Comment by WorldMaker

The trouble is that "just parse the tests" isn't always an option and running arbitrary code is the nature of how software is built.

The easiest example is JS testing. Most test harnesses use a JS file for configuration. If you don't know how the harness is configured how do you know you are parsing the right tests?

Most test frameworks in JS use the define/it `define("some test colection", () => it("some test", () => /* …test code… */))` pattern. Tests are built as callbacks to functions.

In theory, sure, you could "just" try to RegEx out the `define("name"` and `it("name"` patterns, but it becomes harder to track nesting than you think it is with just RegEx. Then you realize that because those are code callbacks, no one is stopped from building meta-test suites with things like `for (thing of someTextMatrix) { it(`handles ${thing}`, () => /* …parametric test on thing… */ }`.

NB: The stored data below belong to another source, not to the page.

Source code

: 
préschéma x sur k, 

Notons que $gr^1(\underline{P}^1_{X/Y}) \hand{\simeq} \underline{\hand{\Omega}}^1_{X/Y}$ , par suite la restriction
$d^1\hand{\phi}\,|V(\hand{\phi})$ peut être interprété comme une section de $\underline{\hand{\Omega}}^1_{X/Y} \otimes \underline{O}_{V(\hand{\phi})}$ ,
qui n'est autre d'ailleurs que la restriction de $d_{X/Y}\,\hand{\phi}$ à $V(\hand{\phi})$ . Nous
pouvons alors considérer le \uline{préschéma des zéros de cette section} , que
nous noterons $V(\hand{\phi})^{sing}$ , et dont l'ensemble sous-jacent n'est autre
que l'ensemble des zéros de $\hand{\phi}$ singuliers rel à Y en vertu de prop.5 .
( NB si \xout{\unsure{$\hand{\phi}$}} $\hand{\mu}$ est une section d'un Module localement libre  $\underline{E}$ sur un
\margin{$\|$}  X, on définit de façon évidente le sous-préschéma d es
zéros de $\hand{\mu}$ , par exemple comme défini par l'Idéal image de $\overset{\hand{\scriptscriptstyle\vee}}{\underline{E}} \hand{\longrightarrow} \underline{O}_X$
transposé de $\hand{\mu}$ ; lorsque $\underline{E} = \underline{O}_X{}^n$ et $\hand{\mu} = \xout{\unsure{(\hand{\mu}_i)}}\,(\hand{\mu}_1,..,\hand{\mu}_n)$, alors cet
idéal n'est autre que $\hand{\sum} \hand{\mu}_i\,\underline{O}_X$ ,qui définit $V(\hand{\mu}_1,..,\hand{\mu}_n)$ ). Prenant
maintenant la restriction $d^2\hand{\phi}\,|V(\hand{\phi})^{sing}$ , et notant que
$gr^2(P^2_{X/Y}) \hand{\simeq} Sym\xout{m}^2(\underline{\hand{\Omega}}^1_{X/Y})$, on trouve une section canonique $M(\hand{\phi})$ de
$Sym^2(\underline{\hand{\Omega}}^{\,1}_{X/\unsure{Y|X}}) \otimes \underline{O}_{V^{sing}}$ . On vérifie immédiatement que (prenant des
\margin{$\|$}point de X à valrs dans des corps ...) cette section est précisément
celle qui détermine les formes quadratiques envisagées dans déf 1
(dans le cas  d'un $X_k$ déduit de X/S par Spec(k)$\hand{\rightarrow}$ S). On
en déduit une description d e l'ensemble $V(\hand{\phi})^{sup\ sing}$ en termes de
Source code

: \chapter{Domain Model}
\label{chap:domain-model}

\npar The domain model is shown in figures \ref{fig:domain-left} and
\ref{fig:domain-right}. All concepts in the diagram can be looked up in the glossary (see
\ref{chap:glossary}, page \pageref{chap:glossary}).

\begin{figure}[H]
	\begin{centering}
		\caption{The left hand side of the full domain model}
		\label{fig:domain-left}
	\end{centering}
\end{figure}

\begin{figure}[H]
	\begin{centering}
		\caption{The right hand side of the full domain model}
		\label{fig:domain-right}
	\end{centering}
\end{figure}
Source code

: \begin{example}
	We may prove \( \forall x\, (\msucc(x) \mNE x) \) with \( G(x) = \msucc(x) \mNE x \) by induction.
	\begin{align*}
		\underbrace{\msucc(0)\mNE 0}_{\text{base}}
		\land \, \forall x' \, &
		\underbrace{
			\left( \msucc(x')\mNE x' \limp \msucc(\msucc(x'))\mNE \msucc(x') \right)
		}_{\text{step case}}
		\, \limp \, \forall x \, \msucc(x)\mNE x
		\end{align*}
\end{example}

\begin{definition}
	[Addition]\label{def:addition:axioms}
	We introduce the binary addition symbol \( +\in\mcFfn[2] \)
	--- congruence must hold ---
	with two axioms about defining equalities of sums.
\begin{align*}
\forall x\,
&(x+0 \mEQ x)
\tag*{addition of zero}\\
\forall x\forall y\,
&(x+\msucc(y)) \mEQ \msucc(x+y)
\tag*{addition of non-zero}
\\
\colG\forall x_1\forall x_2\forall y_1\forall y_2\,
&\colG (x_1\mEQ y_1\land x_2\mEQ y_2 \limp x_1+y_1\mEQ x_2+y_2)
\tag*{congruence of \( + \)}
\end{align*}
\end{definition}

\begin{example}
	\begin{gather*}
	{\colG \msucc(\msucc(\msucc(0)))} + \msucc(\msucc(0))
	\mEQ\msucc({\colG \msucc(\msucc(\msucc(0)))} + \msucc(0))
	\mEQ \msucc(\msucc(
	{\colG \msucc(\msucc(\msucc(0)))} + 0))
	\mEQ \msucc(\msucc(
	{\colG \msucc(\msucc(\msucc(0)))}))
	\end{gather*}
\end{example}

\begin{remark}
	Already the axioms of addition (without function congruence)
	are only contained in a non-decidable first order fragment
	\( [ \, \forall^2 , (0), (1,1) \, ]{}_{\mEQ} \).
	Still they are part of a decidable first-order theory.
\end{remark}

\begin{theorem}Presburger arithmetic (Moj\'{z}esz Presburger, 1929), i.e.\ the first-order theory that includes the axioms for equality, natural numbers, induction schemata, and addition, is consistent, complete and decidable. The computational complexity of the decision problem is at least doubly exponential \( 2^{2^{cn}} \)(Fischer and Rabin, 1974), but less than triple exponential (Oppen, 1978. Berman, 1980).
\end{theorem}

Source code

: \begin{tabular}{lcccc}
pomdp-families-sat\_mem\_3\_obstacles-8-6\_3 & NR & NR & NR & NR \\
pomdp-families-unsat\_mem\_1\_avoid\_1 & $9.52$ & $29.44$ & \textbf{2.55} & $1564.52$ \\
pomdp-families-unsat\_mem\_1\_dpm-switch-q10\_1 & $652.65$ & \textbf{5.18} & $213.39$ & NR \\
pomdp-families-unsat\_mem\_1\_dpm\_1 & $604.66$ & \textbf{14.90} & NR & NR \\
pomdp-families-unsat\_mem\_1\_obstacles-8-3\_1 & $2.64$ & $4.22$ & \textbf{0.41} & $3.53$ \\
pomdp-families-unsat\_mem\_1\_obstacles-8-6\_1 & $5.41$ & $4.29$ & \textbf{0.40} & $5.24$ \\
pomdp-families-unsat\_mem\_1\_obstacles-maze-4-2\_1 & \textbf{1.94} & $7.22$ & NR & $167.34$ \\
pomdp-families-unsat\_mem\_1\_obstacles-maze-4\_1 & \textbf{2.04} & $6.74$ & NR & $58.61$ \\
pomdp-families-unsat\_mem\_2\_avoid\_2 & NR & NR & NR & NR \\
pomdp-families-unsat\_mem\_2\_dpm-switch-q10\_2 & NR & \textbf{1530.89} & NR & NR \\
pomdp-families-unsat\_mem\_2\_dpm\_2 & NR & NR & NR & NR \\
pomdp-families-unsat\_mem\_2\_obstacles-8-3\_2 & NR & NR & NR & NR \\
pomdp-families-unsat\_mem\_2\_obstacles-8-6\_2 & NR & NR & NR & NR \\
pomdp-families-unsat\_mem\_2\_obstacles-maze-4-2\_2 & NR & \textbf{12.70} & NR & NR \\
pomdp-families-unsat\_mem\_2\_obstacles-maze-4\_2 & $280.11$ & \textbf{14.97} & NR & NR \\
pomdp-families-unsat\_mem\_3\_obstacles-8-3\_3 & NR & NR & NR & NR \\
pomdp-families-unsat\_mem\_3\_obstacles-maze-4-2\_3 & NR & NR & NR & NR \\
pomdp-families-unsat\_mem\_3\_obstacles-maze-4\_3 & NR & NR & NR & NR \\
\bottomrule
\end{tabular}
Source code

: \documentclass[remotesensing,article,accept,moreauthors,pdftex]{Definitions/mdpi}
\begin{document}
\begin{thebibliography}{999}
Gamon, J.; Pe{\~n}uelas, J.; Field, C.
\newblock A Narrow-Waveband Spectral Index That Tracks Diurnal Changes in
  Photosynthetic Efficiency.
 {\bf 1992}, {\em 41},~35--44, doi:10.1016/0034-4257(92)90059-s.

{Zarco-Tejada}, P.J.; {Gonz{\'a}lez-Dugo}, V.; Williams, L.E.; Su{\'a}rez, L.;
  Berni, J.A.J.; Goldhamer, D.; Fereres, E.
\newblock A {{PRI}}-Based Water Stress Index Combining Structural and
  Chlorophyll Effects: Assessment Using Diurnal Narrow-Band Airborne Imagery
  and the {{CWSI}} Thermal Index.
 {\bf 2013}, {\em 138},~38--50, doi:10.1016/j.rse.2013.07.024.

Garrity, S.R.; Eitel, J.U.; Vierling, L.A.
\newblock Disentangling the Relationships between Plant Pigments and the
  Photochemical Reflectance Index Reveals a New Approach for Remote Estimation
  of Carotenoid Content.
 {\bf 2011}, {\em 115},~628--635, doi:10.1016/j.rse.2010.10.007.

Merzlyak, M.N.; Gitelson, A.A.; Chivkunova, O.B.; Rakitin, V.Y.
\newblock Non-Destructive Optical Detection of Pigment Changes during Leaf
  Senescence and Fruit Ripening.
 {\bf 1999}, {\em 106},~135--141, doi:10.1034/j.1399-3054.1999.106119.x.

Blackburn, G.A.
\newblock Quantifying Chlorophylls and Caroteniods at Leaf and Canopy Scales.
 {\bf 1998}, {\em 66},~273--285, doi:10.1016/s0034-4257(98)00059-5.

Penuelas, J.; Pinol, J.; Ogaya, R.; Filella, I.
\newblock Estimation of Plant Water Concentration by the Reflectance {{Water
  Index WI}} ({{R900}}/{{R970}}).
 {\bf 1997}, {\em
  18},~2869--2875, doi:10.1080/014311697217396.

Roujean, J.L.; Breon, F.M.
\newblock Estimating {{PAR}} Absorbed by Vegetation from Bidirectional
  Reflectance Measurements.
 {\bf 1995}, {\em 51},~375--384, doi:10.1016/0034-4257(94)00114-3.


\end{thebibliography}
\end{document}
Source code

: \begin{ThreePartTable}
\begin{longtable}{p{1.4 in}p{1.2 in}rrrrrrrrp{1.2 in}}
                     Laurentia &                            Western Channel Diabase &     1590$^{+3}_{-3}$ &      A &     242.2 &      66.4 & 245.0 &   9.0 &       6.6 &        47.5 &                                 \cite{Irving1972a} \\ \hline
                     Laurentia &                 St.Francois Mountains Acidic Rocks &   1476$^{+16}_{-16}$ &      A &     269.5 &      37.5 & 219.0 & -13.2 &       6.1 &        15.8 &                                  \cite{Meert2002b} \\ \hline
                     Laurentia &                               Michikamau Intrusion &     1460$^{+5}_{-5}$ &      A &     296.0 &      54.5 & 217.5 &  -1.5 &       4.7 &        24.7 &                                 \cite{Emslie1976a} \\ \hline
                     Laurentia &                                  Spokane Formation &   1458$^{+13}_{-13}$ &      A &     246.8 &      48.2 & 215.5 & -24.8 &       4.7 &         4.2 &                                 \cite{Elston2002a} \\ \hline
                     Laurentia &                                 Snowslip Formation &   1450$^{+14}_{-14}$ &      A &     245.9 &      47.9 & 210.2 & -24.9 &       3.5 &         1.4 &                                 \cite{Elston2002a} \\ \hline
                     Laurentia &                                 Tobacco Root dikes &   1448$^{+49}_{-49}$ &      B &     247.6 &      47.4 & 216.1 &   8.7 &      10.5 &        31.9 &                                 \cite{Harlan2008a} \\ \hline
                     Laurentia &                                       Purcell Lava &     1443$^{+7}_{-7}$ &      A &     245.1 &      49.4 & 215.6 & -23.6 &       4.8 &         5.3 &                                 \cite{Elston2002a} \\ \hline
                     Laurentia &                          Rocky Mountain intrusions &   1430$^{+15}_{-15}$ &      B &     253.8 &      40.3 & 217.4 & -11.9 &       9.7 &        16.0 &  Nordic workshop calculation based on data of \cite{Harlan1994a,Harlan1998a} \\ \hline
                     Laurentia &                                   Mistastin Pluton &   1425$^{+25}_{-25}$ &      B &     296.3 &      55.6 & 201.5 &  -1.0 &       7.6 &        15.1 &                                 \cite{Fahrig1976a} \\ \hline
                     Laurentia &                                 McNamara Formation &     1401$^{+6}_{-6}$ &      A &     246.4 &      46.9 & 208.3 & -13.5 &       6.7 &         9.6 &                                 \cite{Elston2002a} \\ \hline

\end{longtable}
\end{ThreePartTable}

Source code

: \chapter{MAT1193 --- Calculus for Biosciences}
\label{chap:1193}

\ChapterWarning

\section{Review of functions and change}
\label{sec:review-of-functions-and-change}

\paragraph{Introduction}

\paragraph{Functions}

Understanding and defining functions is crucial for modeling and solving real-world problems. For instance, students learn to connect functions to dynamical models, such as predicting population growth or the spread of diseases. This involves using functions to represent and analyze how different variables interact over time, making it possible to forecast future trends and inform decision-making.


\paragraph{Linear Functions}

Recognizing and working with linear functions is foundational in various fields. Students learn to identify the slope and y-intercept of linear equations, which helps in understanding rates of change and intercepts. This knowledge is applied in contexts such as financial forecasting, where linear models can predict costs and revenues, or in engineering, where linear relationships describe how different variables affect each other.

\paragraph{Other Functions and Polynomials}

The test language used most in JS is JS. It's a lot harder problem than "just parsing" to figure out. In most cases a test harness needs to run the JS files to collect the full information about the test suite. Being JS files they are Turing Complete and open to doing whatever they want. Many times the test harnesses are running in a full Node environment with access to the entire filesystem and more.

Most of that applies to other test harnesses in other languages as well. To get the full suite of possible tests you need to be able to build that language and run it. How much of a sandbox that language has in that case shifts, but often it is still a sandbox with ways to escape. (We've proven that there's an escape Zero Day in the Universal Turing Machine, escapes are in some ways inevitable in any and all Turing Complete languages.)